FDR Estimation with qvalue

John D. Storey, Andrew J. Bass, Alan Dabney and David Robinson (2019). qvalue: Q-value estimation for false discovery rate control. R package version 2.16.0. http://github.com/jdstorey/qvalue The original paper from Storey and Tibshirani introducing the concepts implemented in this package is available here https://www.pnas.org/content/100/16/9440

Briefly, qvalue takes in p-values and adjusts them to account for the multiple hypothesis tests. If you are new to multiple hypothesis testing, check out this article from Noble (2009) for a succint overview of the concept. https://www.nature.com/articles/nbt1209-1135

Multiple hypothesis testing is inherent to RNA-seq differential expression (DE) analysis and we will use this example to illustrate how we use qvalue to provide actionable results to our clients.

Definition of terms Accurate interpretation of unadjusted p-values assumes that each gene is assessed for DE on its own. However, most RNA-seq experiments assess more than one gene at a time. In order to account for the number of genes we are testing, we must calculate and interpret the adjusted p-value for each gene.

In DE analysis, a single p-value tells you how likely it is that a single gene is differentially expressed between at least two groups (ex: a control and a treatment group) due to some actual difference between the groups as opposed to random chance.

False Discovery Rate (FDR) tells you how likely it is that all genes identified as DE are false positives.

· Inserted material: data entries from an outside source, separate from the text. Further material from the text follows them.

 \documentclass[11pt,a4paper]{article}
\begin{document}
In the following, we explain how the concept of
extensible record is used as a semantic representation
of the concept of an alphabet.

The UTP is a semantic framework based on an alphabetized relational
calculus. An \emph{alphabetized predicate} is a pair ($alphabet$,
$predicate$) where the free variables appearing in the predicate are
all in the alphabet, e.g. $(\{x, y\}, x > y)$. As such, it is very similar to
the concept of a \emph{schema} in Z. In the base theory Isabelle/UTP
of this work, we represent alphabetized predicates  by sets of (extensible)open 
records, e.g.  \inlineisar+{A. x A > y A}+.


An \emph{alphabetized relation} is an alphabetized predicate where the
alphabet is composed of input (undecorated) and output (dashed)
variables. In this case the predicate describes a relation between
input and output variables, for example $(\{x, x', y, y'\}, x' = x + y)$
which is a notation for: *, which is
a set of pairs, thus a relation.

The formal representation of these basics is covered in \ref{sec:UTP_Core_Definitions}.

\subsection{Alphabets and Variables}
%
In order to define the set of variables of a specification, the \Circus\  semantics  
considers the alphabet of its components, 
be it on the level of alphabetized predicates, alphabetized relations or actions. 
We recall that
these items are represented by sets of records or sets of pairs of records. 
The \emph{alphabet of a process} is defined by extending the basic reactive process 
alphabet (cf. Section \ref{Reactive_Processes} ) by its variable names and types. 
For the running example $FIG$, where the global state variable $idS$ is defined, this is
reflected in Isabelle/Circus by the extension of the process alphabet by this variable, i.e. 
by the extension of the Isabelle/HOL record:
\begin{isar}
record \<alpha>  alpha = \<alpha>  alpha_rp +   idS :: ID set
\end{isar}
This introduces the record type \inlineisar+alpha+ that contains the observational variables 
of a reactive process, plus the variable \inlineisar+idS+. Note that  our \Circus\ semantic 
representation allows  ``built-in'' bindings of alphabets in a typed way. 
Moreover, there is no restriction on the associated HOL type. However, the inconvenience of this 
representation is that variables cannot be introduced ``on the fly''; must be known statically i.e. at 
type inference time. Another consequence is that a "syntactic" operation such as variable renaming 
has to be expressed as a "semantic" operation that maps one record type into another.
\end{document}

A FDR of 5% means that among all genes called DE, an average of 5% of those are truly not DE. The q-value is the significance threshold adjusted for the fact that we have assessed muliple genes.

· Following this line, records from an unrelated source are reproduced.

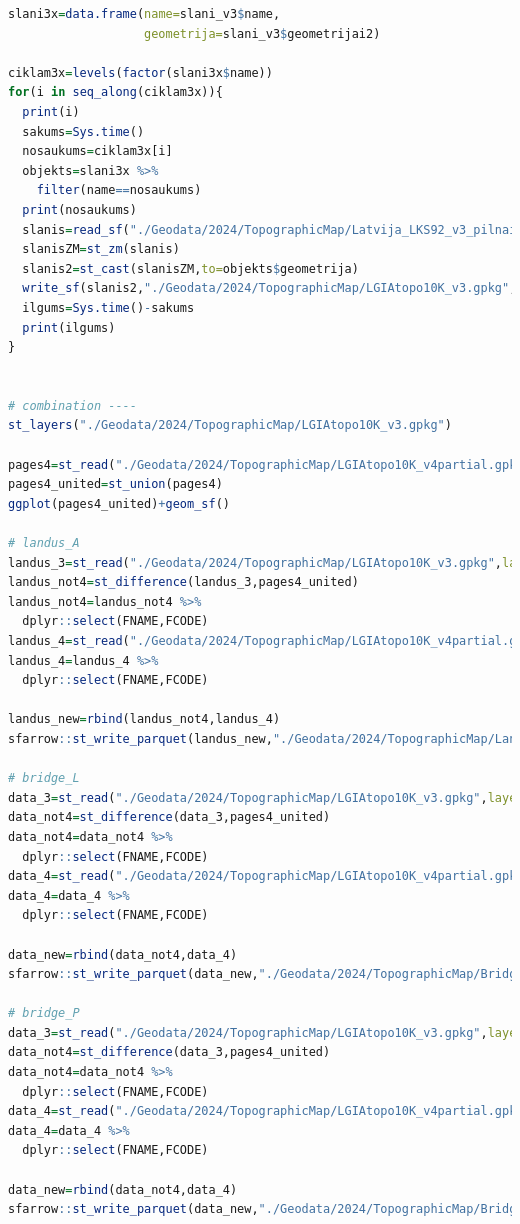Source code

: \documentclass[
]{book}
\begin{document}
\begin{lstlisting}[language=R]
slani3x=data.frame(name=slani_v3$name,
                   geometrija=slani_v3$geometrijai2)

ciklam3x=levels(factor(slani3x$name))
for(i in seq_along(ciklam3x)){
  print(i)
  sakums=Sys.time()
  nosaukums=ciklam3x[i]
  objekts=slani3x %>% 
    filter(name==nosaukums)
  print(nosaukums)
  slanis=read_sf("./Geodata/2024/TopographicMap/Latvija_LKS92_v3_pilnais.gdb/",layer=nosaukums)
  slanisZM=st_zm(slanis)
  slanis2=st_cast(slanisZM,to=objekts$geometrija)
  write_sf(slanis2,"./Geodata/2024/TopographicMap/LGIAtopo10K_v3.gpkg",layer=nosaukums,append=FALSE)
  ilgums=Sys.time()-sakums
  print(ilgums)
}


# combination ----
st_layers("./Geodata/2024/TopographicMap/LGIAtopo10K_v3.gpkg")

pages4=st_read("./Geodata/2024/TopographicMap/LGIAtopo10K_v4partial.gpkg",layer="Topo10_lapas")
pages4_united=st_union(pages4)
ggplot(pages4_united)+geom_sf()

# landus_A
landus_3=st_read("./Geodata/2024/TopographicMap/LGIAtopo10K_v3.gpkg",layer="landus_A")
landus_not4=st_difference(landus_3,pages4_united)
landus_not4=landus_not4 %>% 
  dplyr::select(FNAME,FCODE)
landus_4=st_read("./Geodata/2024/TopographicMap/LGIAtopo10K_v4partial.gpkg",layer="landus_A")
landus_4=landus_4 %>% 
  dplyr::select(FNAME,FCODE)

landus_new=rbind(landus_not4,landus_4)
sfarrow::st_write_parquet(landus_new,"./Geodata/2024/TopographicMap/LandusA_COMB.parquet")

# bridge_L
data_3=st_read("./Geodata/2024/TopographicMap/LGIAtopo10K_v3.gpkg",layer="bridge_L")
data_not4=st_difference(data_3,pages4_united)
data_not4=data_not4 %>% 
  dplyr::select(FNAME,FCODE)
data_4=st_read("./Geodata/2024/TopographicMap/LGIAtopo10K_v4partial.gpkg",layer="bridge_L")
data_4=data_4 %>% 
  dplyr::select(FNAME,FCODE)

data_new=rbind(data_not4,data_4)
sfarrow::st_write_parquet(data_new,"./Geodata/2024/TopographicMap/BridgeL_COMB.parquet")

# bridge_P
data_3=st_read("./Geodata/2024/TopographicMap/LGIAtopo10K_v3.gpkg",layer="bridge_P")
data_not4=st_difference(data_3,pages4_united)
data_not4=data_not4 %>% 
  dplyr::select(FNAME,FCODE)
data_4=st_read("./Geodata/2024/TopographicMap/LGIAtopo10K_v4partial.gpkg",layer="bridge_P")
data_4=data_4 %>% 
  dplyr::select(FNAME,FCODE)

data_new=rbind(data_not4,data_4)
sfarrow::st_write_parquet(data_new,"./Geodata/2024/TopographicMap/BridgeP_COMB.parquet")


\end{lstlisting}
\end{document}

Our very first step is to load the qvalue package rom Bioconductor. Please see http://bioconductor.org/ for information about installation and use of Bioconductor and its packages.

Loading R packages

if (!requireNamespace("BiocManager", quietly = TRUE))
    install.packages("BiocManager")
BiocManager::install("qvalue")

## package 'qvalue' successfully unpacked and MD5 sums checked
## 
## The downloaded binary packages are in
##  C:\Users\Jessica\AppData\Local\Temp\Rtmpg1PR9B\downloaded_packages

library(qvalue)

Loading p-values

qvalue gives us a few options for calculating q-values but to keep our example simplified we import a table of p-values from a t-test conducted on RNA-seq count data.

pvalues <- read.delim("D:\\Emory\\EICC\\Rmarkdowns\\GH_pvals.txt", header=TRUE, sep="\t")
pvalues <- pvalues$pvalue

Checking assumptions

Next, we check out the histogram of the p-values. This allows us to examine the distribution of the p-values and check the package assumption that they should be relatively uniform. This means they will look like one big slope with a high frequency of values of 0.0 (left side) and lower and lower values towards the right of the graph. If this assumption is not met and your p-values look like a U shape, sine curve, or any other funky thing, this package will provide you with faulty analysis if you do not do something to make that assumption hold. Please contact EICC and depending on why your p-values are looking unusual we may be able to fix it for you.

options(repr.plot.width=2.5, repr.plot.height=2.5)
hist(pvalues, nclass=20)

In our example, the p-values are approximately uniform.

Creating the qvalue object

Next, we create the qvalue object. qvalue gives us many options to do this. These all matter and all vary by project as to which are appropriate, the default options are not going to work for everyone, if anyone.

For this example we have done our literature review and decided (prior to running our sequencing) that we are comfortable with FDR of 0.1 (10%). Recall that this means that of all genes called DE, an average of 10% of those are false positives. In our case this would mean if we have 100 genes that are called DE, we are comfortable with up to 10 of them being false positives. This is the assumption that a popular DE analysis package, edgeR, makes and the accuracy of the results you get from edgeR depend on these assumptions.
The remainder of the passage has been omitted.